##### DATA RECORDS #####
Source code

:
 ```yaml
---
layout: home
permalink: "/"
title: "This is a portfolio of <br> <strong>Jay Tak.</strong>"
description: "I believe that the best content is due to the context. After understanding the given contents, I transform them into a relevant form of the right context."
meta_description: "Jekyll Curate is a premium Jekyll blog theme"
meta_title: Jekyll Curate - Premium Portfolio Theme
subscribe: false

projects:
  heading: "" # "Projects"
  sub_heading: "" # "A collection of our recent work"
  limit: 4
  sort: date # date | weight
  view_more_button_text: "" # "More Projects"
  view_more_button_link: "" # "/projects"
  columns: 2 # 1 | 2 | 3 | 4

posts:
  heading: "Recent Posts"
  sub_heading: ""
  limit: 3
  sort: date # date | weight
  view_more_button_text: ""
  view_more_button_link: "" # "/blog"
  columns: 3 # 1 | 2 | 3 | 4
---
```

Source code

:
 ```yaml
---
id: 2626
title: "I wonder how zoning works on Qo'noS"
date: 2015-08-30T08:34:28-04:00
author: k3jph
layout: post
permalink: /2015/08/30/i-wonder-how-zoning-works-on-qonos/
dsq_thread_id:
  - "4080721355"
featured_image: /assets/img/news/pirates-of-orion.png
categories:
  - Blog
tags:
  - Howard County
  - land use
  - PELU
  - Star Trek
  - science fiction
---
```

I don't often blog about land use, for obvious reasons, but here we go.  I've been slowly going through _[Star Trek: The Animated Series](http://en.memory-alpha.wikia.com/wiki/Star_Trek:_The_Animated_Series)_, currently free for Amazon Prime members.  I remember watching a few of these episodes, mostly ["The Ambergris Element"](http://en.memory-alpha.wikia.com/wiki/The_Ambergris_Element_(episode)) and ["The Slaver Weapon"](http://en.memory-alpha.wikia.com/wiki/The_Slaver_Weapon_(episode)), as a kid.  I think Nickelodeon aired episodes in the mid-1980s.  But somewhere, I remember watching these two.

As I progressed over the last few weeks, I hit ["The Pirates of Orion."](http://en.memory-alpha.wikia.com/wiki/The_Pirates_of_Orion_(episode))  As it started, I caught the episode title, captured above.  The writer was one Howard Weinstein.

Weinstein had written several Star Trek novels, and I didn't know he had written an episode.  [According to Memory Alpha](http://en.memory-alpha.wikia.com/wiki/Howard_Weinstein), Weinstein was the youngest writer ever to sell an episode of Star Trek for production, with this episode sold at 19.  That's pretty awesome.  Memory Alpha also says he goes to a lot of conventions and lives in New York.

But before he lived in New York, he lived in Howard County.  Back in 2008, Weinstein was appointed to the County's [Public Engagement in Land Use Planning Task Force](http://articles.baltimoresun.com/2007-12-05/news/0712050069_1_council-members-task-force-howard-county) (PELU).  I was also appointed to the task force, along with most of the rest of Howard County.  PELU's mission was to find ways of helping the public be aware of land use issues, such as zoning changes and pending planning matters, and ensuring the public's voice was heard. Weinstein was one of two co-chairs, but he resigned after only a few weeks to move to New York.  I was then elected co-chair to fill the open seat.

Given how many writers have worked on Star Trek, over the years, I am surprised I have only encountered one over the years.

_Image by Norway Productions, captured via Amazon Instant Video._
#####
TASK ITEM
In the entries above, which lines hold the string "Curate"? Report all of them.

REPLY
meta_description: "Jekyll Curate is a premium Jekyll blog theme"
meta_title: Jekyll Curate - Premium Portfolio Theme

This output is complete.